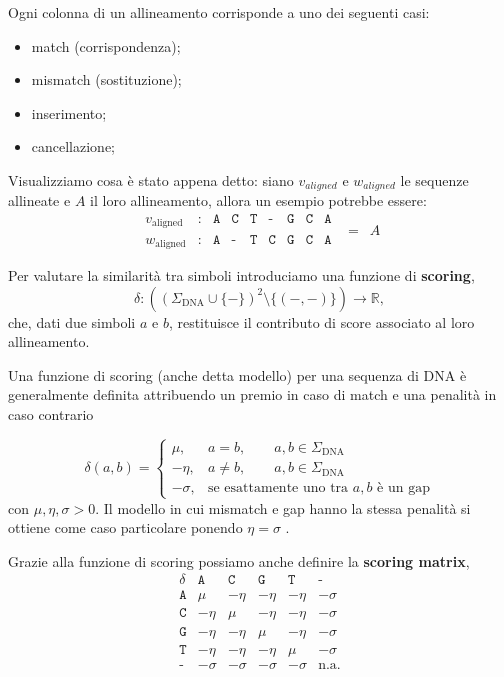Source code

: Ogni colonna di un allineamento corrisponde a uno dei seguenti casi:
\begin{itemize}
    \item match (corrispondenza);
    \item mismatch (sostituzione);
    \item inserimento;
    \item cancellazione;
\end{itemize}

Visualizziamo cosa è stato appena detto: siano $v_{aligned}$ e $w_{aligned}$ le sequenze allineate e $A$ il loro allineamento,
allora un esempio potrebbe essere:
\[
    \begin{matrix}
        v_{\text{aligned}} & : & \texttt{A} & \texttt{C} & \texttt{T} & \texttt{-} & \texttt{G} & \texttt{C} & \texttt{A} \\
        w_{\text{aligned}} & : & \texttt{A} & \texttt{-} & \texttt{T} & \texttt{C} & \texttt{G} & \texttt{C} & \texttt{A} 
    \end{matrix}\enspace = \enspace A
\]

Per valutare la similarità tra simboli introduciamo una funzione di \textbf{scoring},
\[
    \delta : ((\Sigma_{\text{DNA}}\cup \{ - \})^{2}\setminus \{ (-,-) \}) \to \mathbb{R},
\]
che, dati due simboli $a$ e $b$, restituisce il contributo di score associato al loro allineamento.

Una funzione di scoring (anche detta modello) per una sequenza di DNA è generalmente definita attribuendo un premio in caso di match e una penalità in caso contrario

\[
    \delta(a,b)=
    \begin{cases}
        \mu, & a=b, \qquad a,b \in \Sigma_{\text{DNA}} \\
        -\eta, & a\neq b, \qquad a,b \in \Sigma_{\text{DNA}}\\
        -\sigma, & \text{se esattamente uno tra }a, b \text{ è un gap}
    \end{cases}
\]
con $\mu,\eta,\sigma > 0$.
Il modello in cui mismatch e gap hanno la stessa penalità si ottiene come caso particolare ponendo $\eta = \sigma$
\cite[pp.~177--180]{jones--pevzner}.

Grazie alla funzione di scoring possiamo anche definire la \textbf{scoring matrix}, 
\[
    \begin{array}{c|ccccc}
    \delta & \texttt{A} & \texttt{C} & \texttt{G} & \texttt{T} & \texttt{-}\\
    \hline
    \texttt{A} & \mu & -\eta & -\eta & -\eta & -\sigma\\
    \texttt{C} & -\eta & \mu & -\eta & -\eta & -\sigma\\
    \texttt{G} & -\eta & -\eta & \mu & -\eta & -\sigma\\
    \texttt{T} & -\eta & -\eta & -\eta & \mu & -\sigma\\
    \texttt{-} & -\sigma & -\sigma & -\sigma & -\sigma & \text{n.a.}
    \end{array}
\]

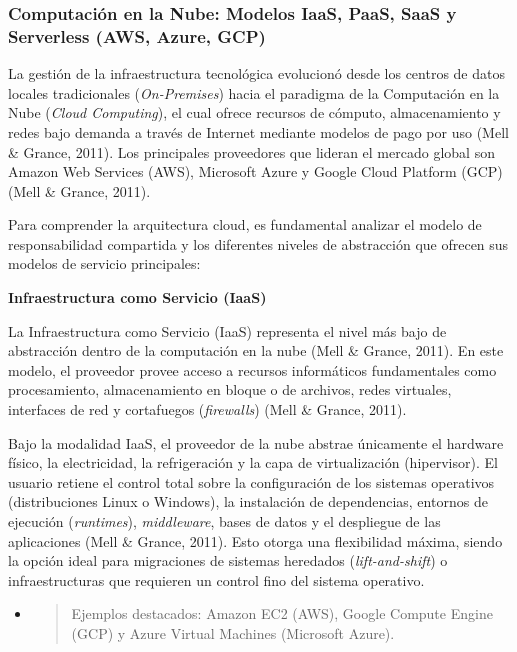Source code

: \hypertarget{computaciuxf3n-en-la-nube-modelos-iaas-paas-saas-y-serverless-aws-azure-gcp}{%
\subsubsection{\texorpdfstring{\textbf{Computación en la Nube: Modelos
IaaS, PaaS, SaaS y Serverless (AWS, Azure,
GCP)}}{Computación en la Nube: Modelos IaaS, PaaS, SaaS y Serverless (AWS, Azure, GCP)}}\label{computaciuxf3n-en-la-nube-modelos-iaas-paas-saas-y-serverless-aws-azure-gcp}}

La gestión de la infraestructura tecnológica evolucionó desde los
centros de datos locales tradicionales (\emph{On-Premises}) hacia el
paradigma de la Computación en la Nube (\emph{Cloud Computing}), el cual
ofrece recursos de cómputo, almacenamiento y redes bajo demanda a través
de Internet mediante modelos de pago por uso (Mell \& Grance, 2011). Los
principales proveedores que lideran el mercado global son Amazon Web
Services (AWS), Microsoft Azure y Google Cloud Platform (GCP) (Mell \&
Grance, 2011).

Para comprender la arquitectura cloud, es fundamental analizar el modelo
de responsabilidad compartida y los diferentes niveles de abstracción
que ofrecen sus modelos de servicio principales:

\textbf{Infraestructura como Servicio (IaaS)}

La Infraestructura como Servicio (IaaS) representa el nivel más bajo de
abstracción dentro de la computación en la nube (Mell \& Grance, 2011).
En este modelo, el proveedor provee acceso a recursos informáticos
fundamentales como procesamiento, almacenamiento en bloque o de
archivos, redes virtuales, interfaces de red y cortafuegos
(\emph{firewalls}) (Mell \& Grance, 2011).

Bajo la modalidad IaaS, el proveedor de la nube abstrae únicamente el
hardware físico, la electricidad, la refrigeración y la capa de
virtualización (hipervisor). El usuario retiene el control total sobre
la configuración de los sistemas operativos (distribuciones Linux o
Windows), la instalación de dependencias, entornos de ejecución
(\emph{runtimes}), \emph{middleware}, bases de datos y el despliegue de
las aplicaciones (Mell \& Grance, 2011). Esto otorga una flexibilidad
máxima, siendo la opción ideal para migraciones de sistemas heredados
(\emph{lift-and-shift}) o infraestructuras que requieren un control fino
del sistema operativo.

\begin{itemize}
\item
  \begin{quote}
  Ejemplos destacados: Amazon EC2 (AWS), Google Compute Engine (GCP) y
  Azure Virtual Machines (Microsoft Azure).
  \end{quote}
\end{itemize}

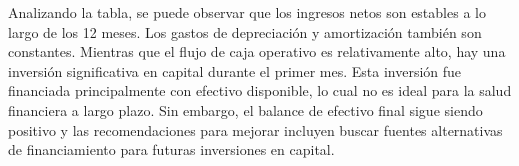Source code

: 

Analizando la tabla, se puede observar que los ingresos netos son estables a lo largo de los 12 meses. Los gastos de depreciación y amortización también son constantes. Mientras que el flujo de caja operativo es relativamente alto, hay una inversión significativa en capital durante el primer mes. Esta inversión fue financiada principalmente con efectivo disponible, lo cual no es ideal para la salud financiera a largo plazo. Sin embargo, el balance de efectivo final sigue siendo positivo y las recomendaciones para mejorar incluyen buscar fuentes alternativas de financiamiento para futuras inversiones en capital.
□ □ □ □ □ □ □
■ WORK TO BE COMPLETED ■
Print the full listing above again with exact wording and no images.

■ ANSWER BELOW ■
Source code

: Ogni colonna di un allineamento corrisponde a uno dei seguenti casi:
\begin{itemize}
    \item match (corrispondenza);
    \item mismatch (sostituzione);
    \item inserimento;
    \item cancellazione;
\end{itemize}

Visualizziamo cosa è stato appena detto: siano $v_{aligned}$ e $w_{aligned}$ le sequenze allineate e $A$ il loro allineamento,
allora un esempio potrebbe essere:
\[
    \begin{matrix}
        v_{\text{aligned}} & : & \texttt{A} & \texttt{C} & \texttt{T} & \texttt{-} & \texttt{G} & \texttt{C} & \texttt{A} \\
        w_{\text{aligned}} & : & \texttt{A} & \texttt{-} & \texttt{T} & \texttt{C} & \texttt{G} & \texttt{C} & \texttt{A} 
    \end{matrix}\enspace = \enspace A
\]

Per valutare la similarità tra simboli introduciamo una funzione di \textbf{scoring},
\[
    \delta : ((\Sigma_{\text{DNA}}\cup \{ - \})^{2}\setminus \{ (-,-) \}) \to \mathbb{R},
\]
che, dati due simboli $a$ e $b$, restituisce il contributo di score associato al loro allineamento.

Una funzione di scoring (anche detta modello) per una sequenza di DNA è generalmente definita attribuendo un premio in caso di match e una penalità in caso contrario

\[
    \delta(a,b)=
    \begin{cases}
        \mu, & a=b, \qquad a,b \in \Sigma_{\text{DNA}} \\
        -\eta, & a\neq b, \qquad a,b \in \Sigma_{\text{DNA}}\\
        -\sigma, & \text{se esattamente uno tra }a, b \text{ è un gap}
    \end{cases}
\]
con $\mu,\eta,\sigma > 0$.
Il modello in cui mismatch e gap hanno la stessa penalità si ottiene come caso particolare ponendo $\eta = \sigma$
\cite[pp.~177--180]{jones--pevzner}.

Grazie alla funzione di scoring possiamo anche definire la \textbf{scoring matrix}, 
\[
    \begin{array}{c|ccccc}
    \delta & \texttt{A} & \texttt{C} & \texttt{G} & \texttt{T} & \texttt{-}\\
    \hline
    \texttt{A} & \mu & -\eta & -\eta & -\eta & -\sigma\\
    \texttt{C} & -\eta & \mu & -\eta & -\eta & -\sigma\\
    \texttt{G} & -\eta & -\eta & \mu & -\eta & -\sigma\\
    \texttt{T} & -\eta & -\eta & -\eta & \mu & -\sigma\\
    \texttt{-} & -\sigma & -\sigma & -\sigma & -\sigma & \text{n.a.}
    \end{array}
\]

Source code

: \hypertarget{computaciuxf3n-en-la-nube-modelos-iaas-paas-saas-y-serverless-aws-azure-gcp}{%
\subsubsection{\texorpdfstring{\textbf{Computación en la Nube: Modelos
IaaS, PaaS, SaaS y Serverless (AWS, Azure,
GCP)}}{Computación en la Nube: Modelos IaaS, PaaS, SaaS y Serverless (AWS, Azure, GCP)}}\label{computaciuxf3n-en-la-nube-modelos-iaas-paas-saas-y-serverless-aws-azure-gcp}}

La gestión de la infraestructura tecnológica evolucionó desde los
centros de datos locales tradicionales (\emph{On-Premises}) hacia el
paradigma de la Computación en la Nube (\emph{Cloud Computing}), el cual
ofrece recursos de cómputo, almacenamiento y redes bajo demanda a través
de Internet mediante modelos de pago por uso (Mell \& Grance, 2011). Los
principales proveedores que lideran el mercado global son Amazon Web
Services (AWS), Microsoft Azure y Google Cloud Platform (GCP) (Mell \&
Grance, 2011).

Para comprender la arquitectura cloud, es fundamental analizar el modelo
de responsabilidad compartida y los diferentes niveles de abstracción
que ofrecen sus modelos de servicio principales:

\textbf{Infraestructura como Servicio (IaaS)}

La Infraestructura como Servicio (IaaS) representa el nivel más bajo de
abstracción dentro de la computación en la nube (Mell \& Grance, 2011).
En este modelo, el proveedor provee acceso a recursos informáticos
fundamentales como procesamiento, almacenamiento en bloque o de
archivos, redes virtuales, interfaces de red y cortafuegos
(\emph{firewalls}) (Mell \& Grance, 2011).

Bajo la modalidad IaaS, el proveedor de la nube abstrae únicamente el
hardware físico, la electricidad, la refrigeración y la capa de
virtualización (hipervisor). El usuario retiene el control total sobre
la configuración de los sistemas operativos (distribuciones Linux o
Windows), la instalación de dependencias, entornos de ejecución
(\emph{runtimes}), \emph{middleware}, bases de datos y el despliegue de
las aplicaciones (Mell \& Grance, 2011). Esto otorga una flexibilidad
máxima, siendo la opción ideal para migraciones de sistemas heredados
(\emph{lift-and-shift}) o infraestructuras que requieren un control fino
del sistema operativo.

\begin{itemize}
\item
  \begin{quote}
  Ejemplos destacados: Amazon EC2 (AWS), Google Compute Engine (GCP) y
  Azure Virtual Machines (Microsoft Azure).
  \end{quote}
\end{itemize}

Source code

: 

Analizando la tabla, se puede observar que los ingresos netos son estables a lo largo de los 12 meses. Los gastos de depreciación y amortización también son constantes. Mientras que el flujo de caja operativo es relativamente alto, hay una inversión significativa en capital durante el primer mes. Esta inversión fue financiada principalmente con efectivo disponible, lo cual no es ideal para la salud financiera a largo plazo. Sin embargo, el balance de efectivo final sigue siendo positivo y las recomendaciones para mejorar incluyen buscar fuentes alternativas de financiamiento para futuras inversiones en capital.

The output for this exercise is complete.